[PATCH] drm/amdkfd: increase max number of queues per process

Mon Mar 24 21:59:10 UTC 2025

On 2025-03-24 17:21, Alex Deucher wrote:
> On Mon, Mar 24, 2025 at 5:07 PM Eric Huang <jinhuieric.huang at amd.com> wrote:
>>
>> On 2025-03-24 15:32, Alex Deucher wrote:
>>> On Mon, Mar 24, 2025 at 1:26 PM Eric Huang <jinhuieric.huang at amd.com> wrote:
>>>> kfdtest KFDQMTest.OverSubscribeCpQueues with multiple
>>>> gpu mode fails on gfx v9.4.3+NPS4+CPX which has 64 gpu
>>>> nodes, the queues created are 65x64=4160, but the number
>>>> 1024 0f KFD_MAX_NUM_OF_QUEUES_PER_PROCESS is not enough
>>>> and test fails at function find_available_queue_slot().
>>>> So increasing the nubmer will make the test passed.
>>>>
>>>> Signed-off-by: Eric Huang <jinhuieric.huang at amd.com>
>>>> ---
>>>>    drivers/gpu/drm/amd/amdkfd/kfd_priv.h | 2 +-
>>>>    1 file changed, 1 insertion(+), 1 deletion(-)
>>>>
>>>> diff --git a/drivers/gpu/drm/amd/amdkfd/kfd_priv.h b/drivers/gpu/drm/amd/amdkfd/kfd_priv.h
>>>> index f6aedf69c644..054a78207ffe 100644
>>>> --- a/drivers/gpu/drm/amd/amdkfd/kfd_priv.h
>>>> +++ b/drivers/gpu/drm/amd/amdkfd/kfd_priv.h
>>>> @@ -94,7 +94,7 @@
>>>>           ((typeof(ptr_to_struct)) kzalloc(sizeof(*ptr_to_struct), GFP_KERNEL))
>>>>
>>>>    #define KFD_MAX_NUM_OF_PROCESSES 512
>>>> -#define KFD_MAX_NUM_OF_QUEUES_PER_PROCESS 1024
>>>> +#define KFD_MAX_NUM_OF_QUEUES_PER_PROCESS 4160
>>> Doesn't this limit have more to do with the number of doorbells you
>>> can fit into a 4K page?  If you only allocate 4K for doorbells how can
>>> you increase this?
>> The doorbells size is allocated dynamically as multiple pages based on
>> KFD_MAX_NUM_OF_QUEUES_PER_PROCESS in KFD. Currently with 1024 of this
>> macro 2 pages are allocated, and after changing to 4160, 9 pages will be
>> allocated.
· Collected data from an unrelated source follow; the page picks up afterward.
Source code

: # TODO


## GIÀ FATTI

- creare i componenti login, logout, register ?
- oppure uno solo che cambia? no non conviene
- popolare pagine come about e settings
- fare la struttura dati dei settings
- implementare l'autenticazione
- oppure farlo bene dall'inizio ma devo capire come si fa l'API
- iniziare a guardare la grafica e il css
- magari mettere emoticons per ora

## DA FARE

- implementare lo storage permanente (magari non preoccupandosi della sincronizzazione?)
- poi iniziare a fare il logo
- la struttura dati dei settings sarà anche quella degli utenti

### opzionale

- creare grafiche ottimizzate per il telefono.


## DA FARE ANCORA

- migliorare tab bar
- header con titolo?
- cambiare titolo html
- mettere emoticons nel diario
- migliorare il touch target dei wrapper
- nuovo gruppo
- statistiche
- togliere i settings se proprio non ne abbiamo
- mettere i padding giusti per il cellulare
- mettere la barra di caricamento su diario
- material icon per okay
Please refer in function kfd_allocate_process_doorbells().
> Thanks for the details.  Since most apps don't use that many, it seems
> like a waste of doorbells.  Should this be limited to certain
> partition modes?

No, it is generic for all GPU nodes/partitions available per process. It 
just creates more capability of queue's max number with more memory 
cost/waste.

Thanks,
Eric

>
> Alex
>
>> Thanks,
>> Eric
>>
>>> Alex
>>>
>>>>    /*
>>>>     * Size of the per-process TBA+TMA buffer: 2 pages
>>>> --
>>>> 2.34.1
>>>>